■ DATA IN THIS EXERCISE ■
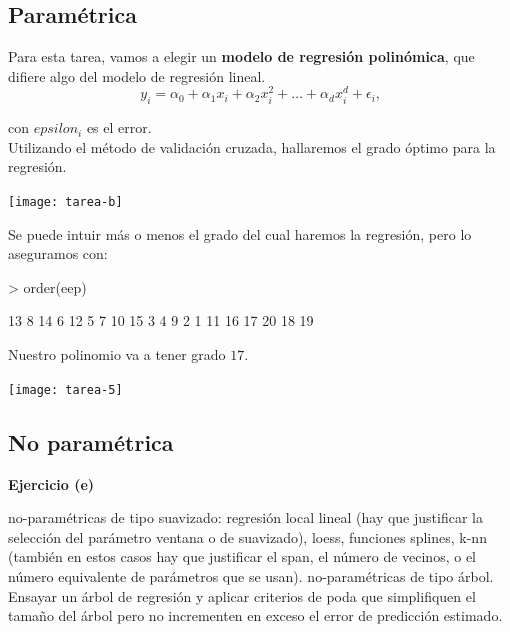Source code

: \documentclass[a4paper,12pt]{article}
\newenvironment{exercise}[1]%
{%
  \par\vspace{\baselineskip}\noindent
  \textbf{Ejercicio (#1)}\begin{itshape}%
  \par\vspace{\baselineskip}\noindent\ignorespaces
}%
{%
  \end{itshape}\ignorespacesafterend
}
\begin{document}
\subsection{Paramétrica}

Para esta tarea, vamos a elegir un \textbf{modelo de regresi\'on polin\'omica}, que difiere algo del modelo de regresi\'on lineal. \\

\begin{equation*}
y_i = \alpha_0 + \alpha_1 x_i + \alpha_2 x_i^2 +  \dots + \alpha_d x_i^d + \epsilon_i\text{,}
\end{equation*}

con $epsilon_i$ es el error.\\

Utilizando el m\'etodo de validaci\'on cruzada, hallaremos el grado \'optimo para la regresi\'on.

\begin{Schunk}
\end{Schunk}
\texttt{[image: tarea-b]}

Se puede intuir m\'as o menos el grado del cual haremos la regresi\'on, pero lo aseguramos con:

\begin{Schunk}
\begin{Sinput}
> order(eep)
\end{Sinput}
\begin{Soutput}
 [1] 13  8 14  6 12  5  7 10 15  3  4  9  2  1 11 16 17 20 18 19
\end{Soutput}
\end{Schunk}

Nuestro polinomio va a tener grado $17$. 

\texttt{[image: tarea-5]}


\subsection{No paramétrica}
\begin{exercise}{e}
no-param\'etricas de tipo suavizado: regresi\'on local lineal (hay que justificar la selecci\'on del par\'ametro ventana o de suavizado), loess, funciones
splines, k-nn (tambi\'en en estos casos hay que justificar el span, el n\'umero
de vecinos, o el n\'umero equivalente de par\'ametros que se usan).
no-param\'etricas de tipo \'arbol. Ensayar un \'arbol de regresi\'on y aplicar
criterios de poda que simplifiquen el tama\~no del \'arbol pero no incrementen
en exceso el error de predicci\'on estimado.
\end{exercise}
\end{document}
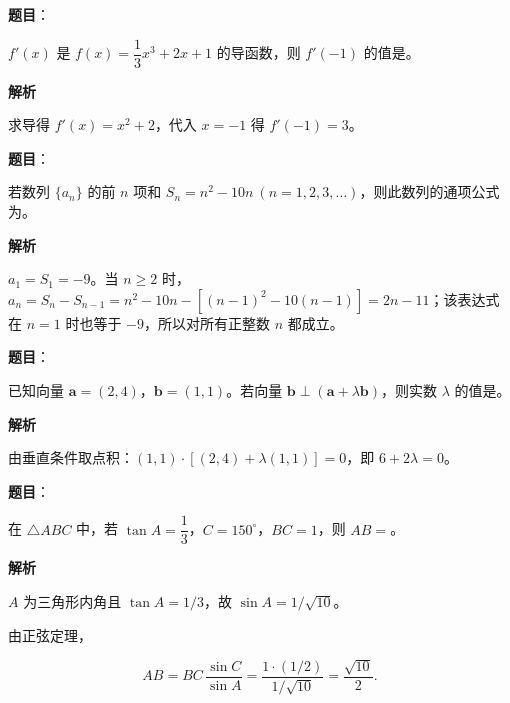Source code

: \begin{answer}

\textbf{题目}：

$f'(x)$ 是 $f(x)=\dfrac{1}{3}x^3+2x+1$ 的导函数，则 $f'(-1)$ 的值是\gkblank{}。

\textbf{解析}

求导得 $f'(x)=x^2+2$，代入 $x=-1$ 得 $f'(-1)=3$。


\end{answer}
\begin{answer}

\textbf{题目}：

若数列 $\{a_n\}$ 的前 $n$ 项和 $S_n=n^2-10n\ (n=1,2,3,\ldots)$，则此数列的通项公式为\gkblank{}。

\textbf{解析}

$a_1=S_1=-9$。当 $n\geq2$ 时，$a_n=S_n-S_{n-1}=n^2-10n-[(n-1)^2-10(n-1)]=2n-11$；该表达式在 $n=1$ 时也等于 $-9$，所以对所有正整数 $n$ 都成立。


\end{answer}
\begin{answer}

\textbf{题目}：

已知向量 $\boldsymbol a=(2,4)$，$\boldsymbol b=(1,1)$。若向量 $\boldsymbol b\perp(\boldsymbol a+\lambda\boldsymbol b)$，则实数 $\lambda$ 的值是\gkblank{}。

\textbf{解析}

由垂直条件取点积：$(1,1)\cdot[(2,4)+\lambda(1,1)]=0$，即 $6+2\lambda=0$。


\end{answer}
\begin{answer}

\textbf{题目}：

在 $\triangle ABC$ 中，若 $\tan A=\dfrac{1}{3}$，$C=150^\circ$，$BC=1$，则 $AB=$\gkblank{}。

\textbf{解析}

$A$ 为三角形内角且 $\tan A=1/3$，故 $\sin A=1/\sqrt{10}$。

由正弦定理，

\nopagebreak[4]
\[AB=BC\,\dfrac{\sin C}{\sin A}=\dfrac{1\cdot(1/2)}{1/\sqrt{10}}=\dfrac{\sqrt{10}}2.\]


\end{answer}
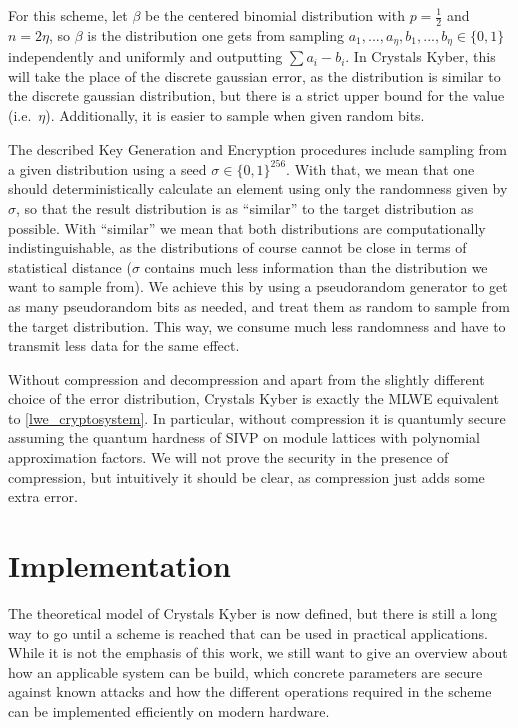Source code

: \documentclass{report}
\begin{document}
For this scheme, let $\beta$ be the centered binomial distribution with $p = \frac 1 2$ and $n = 2\eta$, so $\beta$ is the distribution one gets from sampling $a_1, ..., a_\eta, b_1, ..., b_\eta \in \{ 0, 1 \}$ independently and uniformly and outputting $\sum a_i - b_i$. In Crystals Kyber, this will take the place of the discrete gaussian error, as the distribution is similar to the discrete gaussian distribution, but there is a strict upper bound for the value (i.e.\ $\eta$). Additionally, it is easier to sample when given random bits.

The described Key Generation and Encryption procedures include sampling from a given distribution using a seed $\sigma \in \{ 0, 1 \}^{256}$. With that, we mean that one should deterministically calculate an element using only the randomness given by $\sigma$, so that the result distribution is as ``similar'' to the target distribution as possible. With ``similar'' we mean that both distributions are computationally indistinguishable, as the distributions of course cannot be close in terms of statistical distance ($\sigma$ contains much less information than the distribution we want to sample from). We achieve this by using a pseudorandom generator to get as many pseudorandom bits as needed, and treat them as random to sample from the target distribution. This way, we consume much less randomness and have to transmit less data for the same effect.

Without compression and decompression and apart from the slightly different choice of the error distribution, Crystals Kyber is exactly the MLWE equivalent to \ref{lwe_cryptosystem}. In particular, without compression it is quantumly secure assuming the quantum hardness of SIVP on module lattices with polynomial approximation factors. We will not prove the security in the presence of compression, but intuitively it should be clear, as compression just adds some extra error.


\chapter{Implementation}

\motivation
The theoretical model of Crystals Kyber is now defined, but there is still a long way to go until a scheme is reached that can be used in practical applications. While it is not the emphasis of this work, we still want to give an overview about how an applicable system can be build, which concrete parameters are secure against known attacks and how the different operations required in the scheme can be implemented efficiently on modern hardware. 
\end{document}
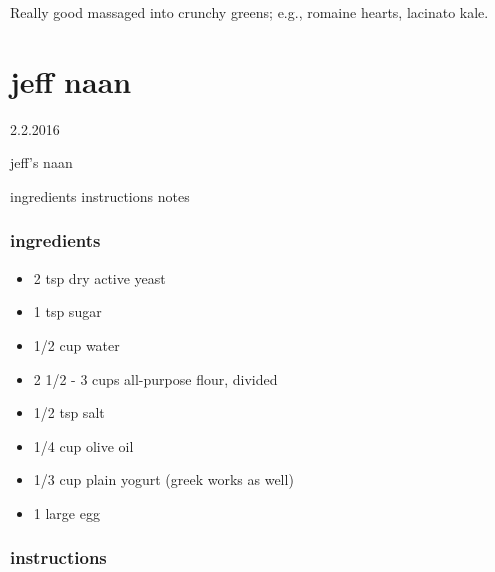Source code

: \documentclass[]{book}
\providecommand{\tightlist}{%
  \setlength{\itemsep}{0pt}\setlength{\parskip}{0pt}}
\begin{document}
Really good massaged into crunchy greens; e.g., romaine hearts, lacinato kale.

\hypertarget{jeff-naan}{%
\chapter{jeff naan}\label{jeff-naan}}

2.2.2016

jeff's naan

ingredients \textbar{}
instructions \textbar{}
notes

\hypertarget{ingredients-27}{%
\subsection{ingredients}\label{ingredients-27}}

\begin{itemize}
\tightlist
\item
  2 tsp dry active yeast
\item
  1 tsp sugar
\item
  1/2 cup water
\item
  2 1/2 - 3 cups all-purpose flour, divided
\item
  1/2 tsp salt
\item
  1/4 cup olive oil
\item
  1/3 cup plain yogurt (greek works as well)
\item
  1 large egg
\end{itemize}

\hypertarget{instructions-27}{%
\subsection{instructions}\label{instructions-27}}
\end{document}
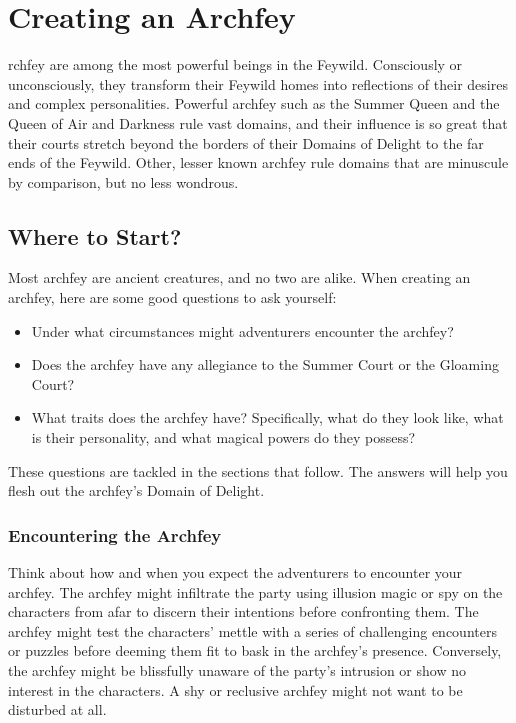 \documentclass[10pt,a4paper,twoside,bg=print,twocolumn,openany,nodeprecatedcode]{dndbook}
\begin{document}
\chapter{Creating an Archfey}
rchfey are among the most powerful beings in the Feywild. Consciously or unconsciously, they transform their Feywild homes into reflections of their desires and complex personalities. Powerful archfey such as the Summer Queen and the Queen of Air and Darkness rule vast domains, and their influence is so great that their courts stretch beyond the borders of their Domains of Delight to the far ends of the Feywild. Other, lesser known archfey rule domains that are minuscule by comparison, but no less wondrous.


\section{Where to Start?}
Most archfey are ancient creatures, and no two are alike. When creating an archfey, here are some good questions to ask yourself:


\begin{itemize}
\item Under what circumstances might adventurers encounter the archfey?
\item Does the archfey have any allegiance to the Summer Court or the Gloaming Court?
\item What traits does the archfey have? Specifically, what do they look like, what is their personality, and what magical powers do they possess?
\end{itemize}

These questions are tackled in the sections that follow. The answers will help you flesh out the archfey's Domain of Delight.

\subsection{Encountering the Archfey}
Think about how and when you expect the adventurers to encounter your archfey. The archfey might infiltrate the party using illusion magic or spy on the characters from afar to discern their intentions before confronting them. The archfey might test the characters' mettle with a series of challenging encounters or puzzles before deeming them fit to bask in the archfey's presence. Conversely, the archfey might be blissfully unaware of the party's intrusion or show no interest in the characters. A shy or reclusive archfey might not want to be disturbed at all.
\end{document}
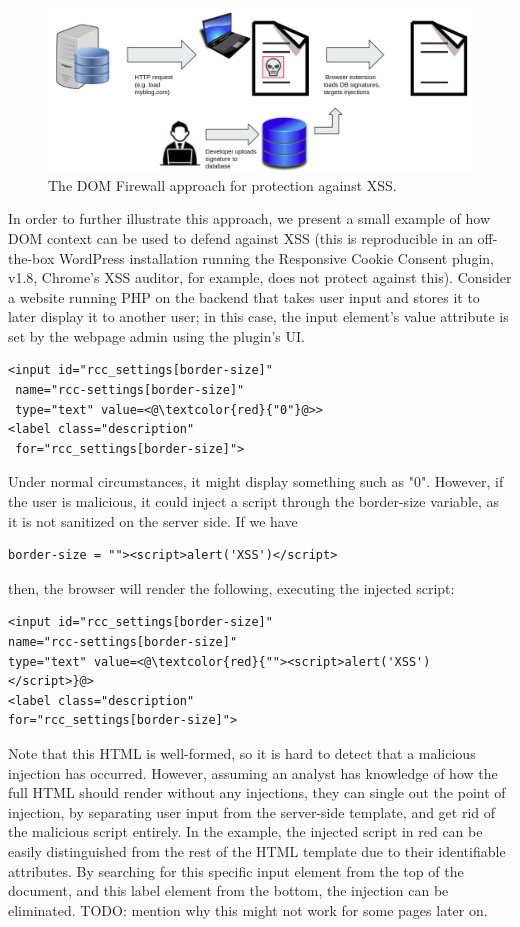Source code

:  \begin{figure}[h]
 	\includegraphics[scale=0.23]{img/dom_firewall.png}
 	\caption{The DOM Firewall approach for protection against XSS.}
 	\label{fig:dom_firewall}
 \end{figure}

In order to further illustrate this approach, we present a small example of how DOM context can be used to defend against XSS (this is reproducible in an off-the-box WordPress installation running the Responsive Cookie Consent plugin, v1.8, Chrome's XSS auditor, for example, does not protect against this). Consider a website running PHP on the backend that takes user input and stores it to later display it to another user; in this case, the input element's value attribute is set by the webpage admin using the plugin's UI.
\\
\begin{lstlisting}
<input id="rcc_settings[border-size]" 
 name="rcc-settings[border-size]" 
 type="text" value=<@\textcolor{red}{"0"}@>>
<label class="description"
 for="rcc_settings[border-size]">
\end{lstlisting}
Under normal circumstances, it might display something such as "0". However, if the user is malicious, it could inject a script through the border-size variable, as it is not sanitized on the server side. If we have
\begin{lstlisting}
border-size = ""><script>alert('XSS')</script>
\end{lstlisting}
then, the browser will render the following, executing the injected script:
\begin{lstlisting}
<input id="rcc_settings[border-size]" 
name="rcc-settings[border-size]" 
type="text" value=<@\textcolor{red}{""><script>alert('XSS')</script>}@>
<label class="description"
for="rcc_settings[border-size]">
\end{lstlisting}

Note that this HTML is well-formed, so it is hard to detect that a malicious injection has occurred. However, assuming an analyst has knowledge of how the full HTML should render without any injections, they can single out the point of injection, by separating user input from the server-side template, and get rid of the malicious script entirely. In the example, the injected script in red can be easily distinguished from the rest of the HTML template due to their identifiable attributes. By searching for this specific input element from the top of the document, and this label element from the bottom, the injection can be eliminated. TODO: mention why this might not work for some pages later on.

■ ASSIGNMENT ■
Every line above that holds "tipo" should be copied out.

■ ANSWER SECTION ■
no-param\'etricas de tipo suavizado: regresi\'on local lineal (hay que justificar la selecci\'on del par\'ametro ventana o de suavizado), loess, funciones
no-param\'etricas de tipo \'arbol. Ensayar un \'arbol de regresi\'on y aplicar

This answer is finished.